Updated 8.20pm - Added PL reaction
Adrian Delia and Simon Busuttil have agreed to a truce, in an attempt to heal a growing rift between two factions inside the Nationalist Party.
The deal will see party leader Dr Delia refrain from pushing for his predecessor’s expulsion from the PN parliamentary group – a request he first made on July 22, hours after the Egrant inquiry conclusions were published.
Dr Busuttil will continue to serve as a PN MP, albeit as a backbencher, with Dr Delia having insisted that his decision to strip him of his good governance portfolio was non-negotiable.
In a statement issued on Monday evening, the PN said that the party’s administrative council would be confirming the decision to not force Dr Busuttil out of the party.
The statement went on to note that a number of other magisterial inquiries into allegations of impropriety by government officials – principally Keith Schembri and Konrad Mizzi - were still underway and that it was important that everyone within the PN continued the fight against corruption “together”.

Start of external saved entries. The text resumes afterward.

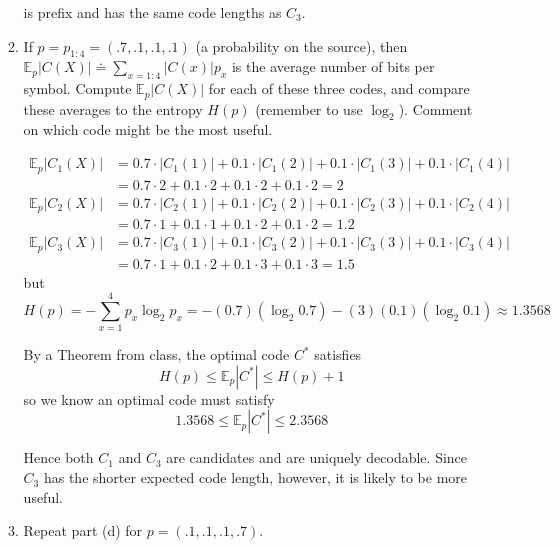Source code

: \documentclass[11pt]{report}
\newcommand{\E}{\mathbb{E}}
\newcommand{\abs}[1]{\left\vert #1 \right\vert}
\begin{document}
\begin{enumerate}[1.]
\begin{enumerate}
                    is prefix and has the same code lengths as $C_3$.
                    \color{black}

              \item If $p=p_{1:4}=(.7,.1,.1,.1)$ (a probability on the source), then
                    $\mathbb{E}_p|C(X)| \doteq \sum_{x=1:4} |C(x)|p_x$ is the average number of bits per symbol. Compute $\mathbb{E}_p|C(X)|$ for each of these three codes, and compare these averages to the entropy $H(p)$ (remember to use $\log_2$). Comment on which code might be the most useful.

                    \color{blue}
                    \begin{align*}
                        \E_p\abs{C_1(X)} & = 0.7\cdot \abs{C_1(1)} + 0.1\cdot \abs{C_1(2)} + 0.1\cdot \abs{C_1(3)} + 0.1\cdot \abs{C_1(4)} \\
                                         & = 0.7\cdot 2 + 0.1\cdot 2 + 0.1\cdot 2 + 0.1\cdot 2 = \boxed{2}                                 \\
                        \E_p\abs{C_2(X)} & = 0.7\cdot \abs{C_2(1)} + 0.1\cdot \abs{C_2(2)} + 0.1\cdot \abs{C_2(3)} + 0.1\cdot \abs{C_2(4)} \\
                                         & = 0.7\cdot 1 + 0.1\cdot 1 + 0.1\cdot 2 + 0.1\cdot 2 = \boxed{1.2}                               \\
                        \E_p\abs{C_3(X)} & = 0.7\cdot \abs{C_3(1)} + 0.1\cdot \abs{C_3(2)} + 0.1\cdot \abs{C_3(3)} + 0.1\cdot \abs{C_3(4)} \\
                                         & = 0.7 \cdot 1 + 0.1\cdot 2 + 0.1\cdot 3 + 0.1\cdot 3 = \boxed{1.5}
                    \end{align*}
                    but
                    \[H(p) = -\sum_{x=1}^4 p_x \log_2 p_x = - (0.7)(\log_2 0.7) - (3)(0.1)(\log_2 0.1) \approx 1.3568\]

                    By a Theorem from class, the optimal code $C^*$ satisfies
                    \[H(p) \leq \E_p \abs{C^*} \leq H(p) + 1\]
                    so we know an optimal code must satisfy
                    \[1.3568 \leq \E_p \abs{C^*} \leq 2.3568\]

                    Hence both $C_1$ and $C_3$ are candidates and are uniquely decodable. Since $C_3$ has the shorter expected code length, however, it is likely to be more useful.
                    \color{black}

              \item Repeat part (d) for $p=(.1,.1,.1,.7)$.


\end{enumerate}
\end{enumerate}
\end{document}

In a separate statement issued minutes later, Dr Busuttil welcomed the announced truce.
“I believe the Opposition must be united against its only political adversary, which is this current government,” he said.
The deal, which party sources said was brokered by a trio made up of party stalwarts Lawrence Gonzi, Tonio Borg and Francis Zammit Dimech, is an attempt to piece back together a party which was fractured by fallout from the Egrant inquiry.

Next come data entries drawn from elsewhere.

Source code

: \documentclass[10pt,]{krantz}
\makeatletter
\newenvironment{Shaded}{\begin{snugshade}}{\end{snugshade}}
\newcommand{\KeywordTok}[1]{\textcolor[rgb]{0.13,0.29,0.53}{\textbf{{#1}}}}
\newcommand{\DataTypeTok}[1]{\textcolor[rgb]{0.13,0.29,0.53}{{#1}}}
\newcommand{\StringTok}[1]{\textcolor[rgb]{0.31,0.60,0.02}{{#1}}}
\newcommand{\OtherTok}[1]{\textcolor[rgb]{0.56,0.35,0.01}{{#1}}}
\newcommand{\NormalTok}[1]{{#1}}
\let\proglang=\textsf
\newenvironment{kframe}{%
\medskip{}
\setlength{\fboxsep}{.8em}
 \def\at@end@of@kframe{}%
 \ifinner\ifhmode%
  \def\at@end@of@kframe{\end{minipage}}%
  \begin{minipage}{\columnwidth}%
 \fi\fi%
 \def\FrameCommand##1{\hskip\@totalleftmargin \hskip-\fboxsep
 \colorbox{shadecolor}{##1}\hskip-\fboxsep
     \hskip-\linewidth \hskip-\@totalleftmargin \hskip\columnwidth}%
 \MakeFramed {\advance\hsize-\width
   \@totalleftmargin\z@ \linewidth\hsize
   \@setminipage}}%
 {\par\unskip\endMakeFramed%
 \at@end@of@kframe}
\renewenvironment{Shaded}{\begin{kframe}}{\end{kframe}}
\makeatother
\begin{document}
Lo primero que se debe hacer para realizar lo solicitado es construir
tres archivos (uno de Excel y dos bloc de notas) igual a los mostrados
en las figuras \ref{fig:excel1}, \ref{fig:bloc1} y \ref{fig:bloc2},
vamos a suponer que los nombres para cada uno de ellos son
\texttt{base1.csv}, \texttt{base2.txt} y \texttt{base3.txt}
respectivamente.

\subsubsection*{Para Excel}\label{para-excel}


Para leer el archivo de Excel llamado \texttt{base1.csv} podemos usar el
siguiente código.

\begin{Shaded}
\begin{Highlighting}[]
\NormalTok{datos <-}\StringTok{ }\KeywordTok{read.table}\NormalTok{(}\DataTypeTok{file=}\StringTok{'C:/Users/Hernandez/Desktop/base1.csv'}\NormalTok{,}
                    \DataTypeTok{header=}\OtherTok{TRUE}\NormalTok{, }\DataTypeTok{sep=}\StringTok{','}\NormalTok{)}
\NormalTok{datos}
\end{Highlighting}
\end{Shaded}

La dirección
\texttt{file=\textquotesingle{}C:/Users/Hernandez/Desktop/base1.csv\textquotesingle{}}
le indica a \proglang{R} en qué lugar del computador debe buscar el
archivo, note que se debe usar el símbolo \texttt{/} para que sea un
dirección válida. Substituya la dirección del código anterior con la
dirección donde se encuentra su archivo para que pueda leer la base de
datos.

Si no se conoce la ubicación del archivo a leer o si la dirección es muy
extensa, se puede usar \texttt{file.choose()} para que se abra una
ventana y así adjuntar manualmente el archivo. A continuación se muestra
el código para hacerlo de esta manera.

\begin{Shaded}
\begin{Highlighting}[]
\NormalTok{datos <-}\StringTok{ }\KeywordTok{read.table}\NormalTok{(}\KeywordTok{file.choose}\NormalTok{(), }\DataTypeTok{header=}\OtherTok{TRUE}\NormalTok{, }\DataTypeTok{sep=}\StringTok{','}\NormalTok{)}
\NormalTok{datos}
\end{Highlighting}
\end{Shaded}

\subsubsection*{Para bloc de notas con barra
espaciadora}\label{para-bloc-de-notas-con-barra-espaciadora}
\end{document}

Dr Delia had initially said his predecessor had to “assume political responsibility” for having made the Egrant allegations a cornerstone of the PN’s 2017 general election campaign.
At a hastily-called press conference held on July 22, Dr Delia announced that he had sacked Dr Busuttil from his shadow cabinet and asked him to suspend himself from the party’s parliamentary group.
That prompted a stinging reply from the former leader, who said he saw no reason to comply and accused his party leader of “siding with Joseph Muscat”.
Within days, the party was clearly split in two: while the PN’s administrative council unanimously endorsed Dr Delia’s position, a group of disgruntled MPs including former deputy leaders Mario de Marco and Beppe Fenech Adami were backing Dr Busuttil on social media.
'Delia is now complicit in Egrant lie' - PL
The Labour Party reacted by saying that Dr Delia had caved in to Dr Busuttil and “clearly shown that after almost a year in charge, he does not have the authority to lead the Nationalist Party.”
In so doing, the PL said, Dr Delia had now made himself complicit in “the Egrant lie” and would be held to account over it, despite his repeated assertions that the PN “would not be credible” unless Dr Busuttil stepped aside.